Task goal. Leave out the pictures and repeat the data exactly.

Available data section start

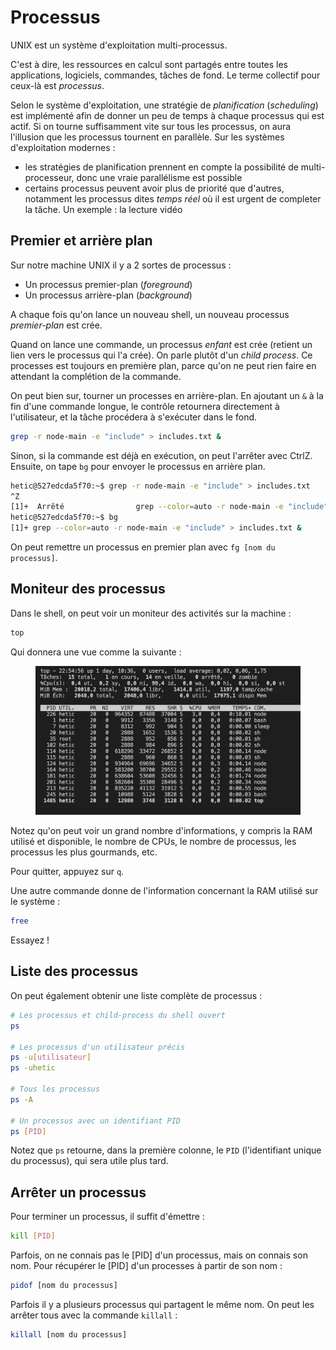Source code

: # Processus

UNIX est un système d'exploitation multi-processus.

C'est à dire, les ressources en calcul sont partagés entre toutes les applications, logiciels, commandes, tâches de fond. Le terme collectif pour ceux-là est *processus*.

Selon le système d'exploitation, une stratégie de *planification* (*scheduling*) est implémenté afin de donner un peu de temps à chaque processus qui est actif. Si on tourne suffisamment vite sur tous les processus, on aura l'illusion que les processus tournent en parallèle. Sur les systèmes d'exploitation modernes :
* les stratégies de planification prennent en compte la possibilité de multi-processeur, donc une vraie parallélisme est possible 
* certains processus peuvent avoir plus de priorité que d'autres, notamment les processus dites *temps réel* où il est urgent de completer la tâche. Un exemple : la lecture vidéo

## Premier et arrière plan

Sur notre machine UNIX il y a 2 sortes de processus :
* Un processus premier-plan (*foreground*)
* Un processus arrière-plan (*background*)


A chaque fois qu'on lance un nouveau shell, un nouveau processus *premier-plan* est crée.

Quand on lance une commande, un processus *enfant* est crée (retient un lien vers le processus qui l'a crée). On parle plutôt d'un *child process*. Ce processes est toujours en première plan, parce qu'on ne peut rien faire en attendant la complétion de la commande. 

On peut bien sur, tourner un processes en arrière-plan. En ajoutant un `&` à la fin d'une commande longue, le contrôle retournera directement à l'utilisateur, et la tâche procédera à s'exécuter dans le fond.

```bash
grep -r node-main -e "include" > includes.txt &
```

Sinon, si la commande est déjà en exécution, on peut l'arrêter avec <key>Ctrl</key><key>Z</key>. Ensuite, on tape `bg` pour envoyer le processus en arrière plan.

```bash
hetic@527edcda5f70:~$ grep -r node-main -e "include" > includes.txt
^Z
[1]+  Arrêté                grep --color=auto -r node-main -e "include" > includes.txt
hetic@527edcda5f70:~$ bg
[1]+ grep --color=auto -r node-main -e "include" > includes.txt &
```

On peut remettre un processus en premier plan avec `fg [nom du processus]`.

## Moniteur des processus

Dans le shell, on peut voir un moniteur des activités sur la machine :

```bash
top
```

Qui donnera une vue comme la suivante :

<figure><img src="../../.gitbook/assets/top.png" alt=""><figcaption></figcaption></figure>

Notez qu'on peut voir un grand nombre d'informations, y compris la RAM utilisé et disponible, le nombre de CPUs, le nombre de processus, les processus les plus gourmands, etc.

Pour quitter, appuyez sur `q`.

Une autre commande donne de l'information concernant la RAM utilisé sur le système :

```bash
free
```

Essayez !

## Liste des processus

On peut également obtenir une liste complète de processus :

```bash
# Les processus et child-process du shell ouvert
ps

# Les processus d'un utilisateur précis
ps -u[utilisateur]
ps -uhetic

# Tous les processus
ps -A

# Un processus avec un identifiant PID
ps [PID]
```

Notez que `ps` retourne, dans la première colonne, le `PID` (l'identifiant unique du processus), qui sera utile plus tard.

## Arrêter un processus

Pour terminer un processus, il suffit d'émettre :

```bash
kill [PID]
```

Parfois, on ne connais pas le [PID] d'un processus, mais on connais son nom. Pour récupérer le [PID] d'un processes à partir de son nom :

```bash
pidof [nom du processus]
```

Parfois il y a plusieurs processus qui partagent le même nom. On peut les arrêter tous avec la commande `killall` :

```bash
killall [nom du processus]
```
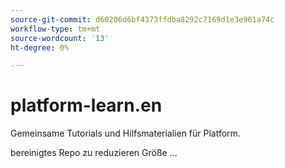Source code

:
 ```yaml
---
source-git-commit: d60206d6bf4373ffdba8292c7169d1e3e961a74c
workflow-type: tm+mt
source-wordcount: '13'
ht-degree: 0%

---
```

# platform-learn.en

Gemeinsame Tutorials und Hilfsmaterialien für Platform.

bereinigtes Repo zu reduzieren Größe ...

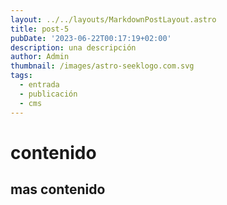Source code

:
```yaml
---
layout: ../../layouts/MarkdownPostLayout.astro
title: post-5
pubDate: '2023-06-22T00:17:19+02:00'
description: una descripción
author: Admin
thumbnail: /images/astro-seeklogo.com.svg
tags:
  - entrada
  - publicación
  - cms
---
```

# contenido

## mas contenido

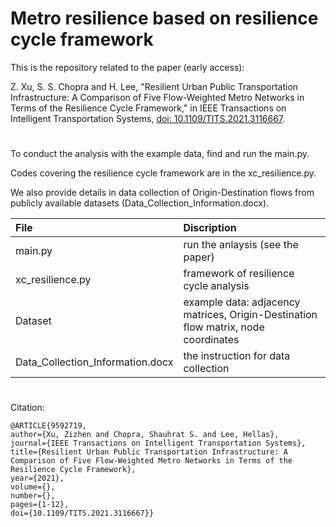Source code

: # Metro resilience based on resilience cycle framework
This is the repository related to the paper (early access):

Z. Xu, S. S. Chopra and H. Lee, "Resilient Urban Public Transportation Infrastructure: A Comparison of Five Flow-Weighted Metro Networks in Terms of the Resilience Cycle Framework," in IEEE Transactions on Intelligent Transportation Systems, [doi: 10.1109/TITS.2021.3116667](https://doi.org/10.1109/tits.2021.3116667).

#

To conduct the analysis with the example data, find and run the main.py.  

Codes covering the resilience cycle framework are in the xc_resilience.py.

We also provide details in data collection of Origin-Destination flows from publicly available datasets (Data_Collection_Information.docx).

| File | Discription |
| :-----| :---- |
| main.py | run the anlaysis (see the paper) |
| xc_resilience.py | framework of resilience cycle analysis |
| Dataset | example data: adjacency matrices, Origin-Destination flow matrix, node coordinates |
| Data_Collection_Information.docx | the instruction for data collection |

#

Citation:
```
@ARTICLE{9592719,  
author={Xu, Zizhen and Chopra, Shauhrat S. and Lee, Hellas},  
journal={IEEE Transactions on Intelligent Transportation Systems},   
title={Resilient Urban Public Transportation Infrastructure: A Comparison of Five Flow-Weighted Metro Networks in Terms of the Resilience Cycle Framework},   
year={2021},  
volume={},  
number={},  
pages={1-12},  
doi={10.1109/TITS.2021.3116667}}
```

Available data section end

Exercise output.
Source code

: # Processus

UNIX est un système d'exploitation multi-processus.

C'est à dire, les ressources en calcul sont partagés entre toutes les applications, logiciels, commandes, tâches de fond. Le terme collectif pour ceux-là est *processus*.

Selon le système d'exploitation, une stratégie de *planification* (*scheduling*) est implémenté afin de donner un peu de temps à chaque processus qui est actif. Si on tourne suffisamment vite sur tous les processus, on aura l'illusion que les processus tournent en parallèle. Sur les systèmes d'exploitation modernes :
* les stratégies de planification prennent en compte la possibilité de multi-processeur, donc une vraie parallélisme est possible 
* certains processus peuvent avoir plus de priorité que d'autres, notamment les processus dites *temps réel* où il est urgent de completer la tâche. Un exemple : la lecture vidéo

## Premier et arrière plan

Sur notre machine UNIX il y a 2 sortes de processus :
* Un processus premier-plan (*foreground*)
* Un processus arrière-plan (*background*)


A chaque fois qu'on lance un nouveau shell, un nouveau processus *premier-plan* est crée.

Quand on lance une commande, un processus *enfant* est crée (retient un lien vers le processus qui l'a crée). On parle plutôt d'un *child process*. Ce processes est toujours en première plan, parce qu'on ne peut rien faire en attendant la complétion de la commande. 

On peut bien sur, tourner un processes en arrière-plan. En ajoutant un `&` à la fin d'une commande longue, le contrôle retournera directement à l'utilisateur, et la tâche procédera à s'exécuter dans le fond.

```bash
grep -r node-main -e "include" > includes.txt &
```

Sinon, si la commande est déjà en exécution, on peut l'arrêter avec <key>Ctrl</key><key>Z</key>. Ensuite, on tape `bg` pour envoyer le processus en arrière plan.

```bash
hetic@527edcda5f70:~$ grep -r node-main -e "include" > includes.txt
^Z
[1]+  Arrêté                grep --color=auto -r node-main -e "include" > includes.txt
hetic@527edcda5f70:~$ bg
[1]+ grep --color=auto -r node-main -e "include" > includes.txt &
```

On peut remettre un processus en premier plan avec `fg [nom du processus]`.

## Moniteur des processus

Dans le shell, on peut voir un moniteur des activités sur la machine :

```bash
top
```

Qui donnera une vue comme la suivante :

<figure><img src="../../.gitbook/assets/top.png" alt=""><figcaption></figcaption></figure>

Notez qu'on peut voir un grand nombre d'informations, y compris la RAM utilisé et disponible, le nombre de CPUs, le nombre de processus, les processus les plus gourmands, etc.

Pour quitter, appuyez sur `q`.

Une autre commande donne de l'information concernant la RAM utilisé sur le système :

```bash
free
```

Essayez !

## Liste des processus

On peut également obtenir une liste complète de processus :

```bash
# Les processus et child-process du shell ouvert
ps

# Les processus d'un utilisateur précis
ps -u[utilisateur]
ps -uhetic

# Tous les processus
ps -A

# Un processus avec un identifiant PID
ps [PID]
```

Notez que `ps` retourne, dans la première colonne, le `PID` (l'identifiant unique du processus), qui sera utile plus tard.

## Arrêter un processus

Pour terminer un processus, il suffit d'émettre :

```bash
kill [PID]
```

Parfois, on ne connais pas le [PID] d'un processus, mais on connais son nom. Pour récupérer le [PID] d'un processes à partir de son nom :

```bash
pidof [nom du processus]
```

Parfois il y a plusieurs processus qui partagent le même nom. On peut les arrêter tous avec la commande `killall` :

```bash
killall [nom du processus]
```
Source code

:
 ```yaml
---
source-git-commit: d60206d6bf4373ffdba8292c7169d1e3e961a74c
workflow-type: tm+mt
source-wordcount: '13'
ht-degree: 0%

---
```

# platform-learn.en

Gemeinsame Tutorials und Hilfsmaterialien für Platform.

bereinigtes Repo zu reduzieren Größe ...

Source code

:
```yaml
---
layout: ../../layouts/MarkdownPostLayout.astro
title: post-5
pubDate: '2023-06-22T00:17:19+02:00'
description: una descripción
author: Admin
thumbnail: /images/astro-seeklogo.com.svg
tags:
  - entrada
  - publicación
  - cms
---
```

# contenido

## mas contenido

Source code

: # Metro resilience based on resilience cycle framework
This is the repository related to the paper (early access):

Z. Xu, S. S. Chopra and H. Lee, "Resilient Urban Public Transportation Infrastructure: A Comparison of Five Flow-Weighted Metro Networks in Terms of the Resilience Cycle Framework," in IEEE Transactions on Intelligent Transportation Systems, [doi: 10.1109/TITS.2021.3116667](https://doi.org/10.1109/tits.2021.3116667).

#

To conduct the analysis with the example data, find and run the main.py.  

Codes covering the resilience cycle framework are in the xc_resilience.py.

We also provide details in data collection of Origin-Destination flows from publicly available datasets (Data_Collection_Information.docx).

| File | Discription |
| :-----| :---- |
| main.py | run the anlaysis (see the paper) |
| xc_resilience.py | framework of resilience cycle analysis |
| Dataset | example data: adjacency matrices, Origin-Destination flow matrix, node coordinates |
| Data_Collection_Information.docx | the instruction for data collection |

#

Citation:
```
@ARTICLE{9592719,  
author={Xu, Zizhen and Chopra, Shauhrat S. and Lee, Hellas},  
journal={IEEE Transactions on Intelligent Transportation Systems},   
title={Resilient Urban Public Transportation Infrastructure: A Comparison of Five Flow-Weighted Metro Networks in Terms of the Resilience Cycle Framework},   
year={2021},  
volume={},  
number={},  
pages={1-12},  
doi={10.1109/TITS.2021.3116667}}
```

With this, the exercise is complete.